All lines of the listing below must be reproduced character for character.

**SUPPLIED DATA**
-------------------------
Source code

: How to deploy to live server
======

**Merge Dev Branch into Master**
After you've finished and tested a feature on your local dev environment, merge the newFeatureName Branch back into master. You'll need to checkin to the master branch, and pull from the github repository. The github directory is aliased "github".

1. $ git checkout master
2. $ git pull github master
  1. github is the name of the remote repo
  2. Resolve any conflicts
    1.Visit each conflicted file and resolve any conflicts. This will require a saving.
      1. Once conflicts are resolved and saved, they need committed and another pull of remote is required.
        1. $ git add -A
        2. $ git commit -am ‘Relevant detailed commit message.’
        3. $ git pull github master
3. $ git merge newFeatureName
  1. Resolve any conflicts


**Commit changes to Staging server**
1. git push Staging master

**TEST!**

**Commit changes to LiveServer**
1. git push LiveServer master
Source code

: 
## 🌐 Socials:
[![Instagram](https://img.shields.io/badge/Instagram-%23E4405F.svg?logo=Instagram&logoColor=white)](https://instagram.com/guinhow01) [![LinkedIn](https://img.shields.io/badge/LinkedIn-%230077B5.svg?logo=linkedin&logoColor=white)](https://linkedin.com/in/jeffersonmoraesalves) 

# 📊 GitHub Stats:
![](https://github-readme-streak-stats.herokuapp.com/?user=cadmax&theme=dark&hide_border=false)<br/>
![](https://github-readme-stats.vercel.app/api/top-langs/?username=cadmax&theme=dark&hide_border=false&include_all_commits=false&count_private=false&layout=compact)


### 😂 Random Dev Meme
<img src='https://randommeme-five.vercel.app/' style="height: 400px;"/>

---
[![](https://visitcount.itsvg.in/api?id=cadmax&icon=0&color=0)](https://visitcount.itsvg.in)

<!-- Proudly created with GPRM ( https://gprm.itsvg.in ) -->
-------------------------
**RESULT OF THIS EXERCISE**
Source code

: How to deploy to live server
======

**Merge Dev Branch into Master**
After you've finished and tested a feature on your local dev environment, merge the newFeatureName Branch back into master. You'll need to checkin to the master branch, and pull from the github repository. The github directory is aliased "github".

1. $ git checkout master
2. $ git pull github master
  1. github is the name of the remote repo
  2. Resolve any conflicts
    1.Visit each conflicted file and resolve any conflicts. This will require a saving.
      1. Once conflicts are resolved and saved, they need committed and another pull of remote is required.
        1. $ git add -A
        2. $ git commit -am ‘Relevant detailed commit message.’
        3. $ git pull github master
3. $ git merge newFeatureName
  1. Resolve any conflicts


**Commit changes to Staging server**
1. git push Staging master

**TEST!**

**Commit changes to LiveServer**
1. git push LiveServer master
Source code

: 
## 🌐 Socials:
[![Instagram](https://img.shields.io/badge/Instagram-%23E4405F.svg?logo=Instagram&logoColor=white)](https://instagram.com/guinhow01) [![LinkedIn](https://img.shields.io/badge/LinkedIn-%230077B5.svg?logo=linkedin&logoColor=white)](https://linkedin.com/in/jeffersonmoraesalves) 

# 📊 GitHub Stats:
![](https://github-readme-streak-stats.herokuapp.com/?user=cadmax&theme=dark&hide_border=false)<br/>
![](https://github-readme-stats.vercel.app/api/top-langs/?username=cadmax&theme=dark&hide_border=false&include_all_commits=false&count_private=false&layout=compact)


### 😂 Random Dev Meme
<img src='https://randommeme-five.vercel.app/' style="height: 400px;"/>

---
[![](https://visitcount.itsvg.in/api?id=cadmax&icon=0&color=0)](https://visitcount.itsvg.in)

<!-- Proudly created with GPRM ( https://gprm.itsvg.in ) -->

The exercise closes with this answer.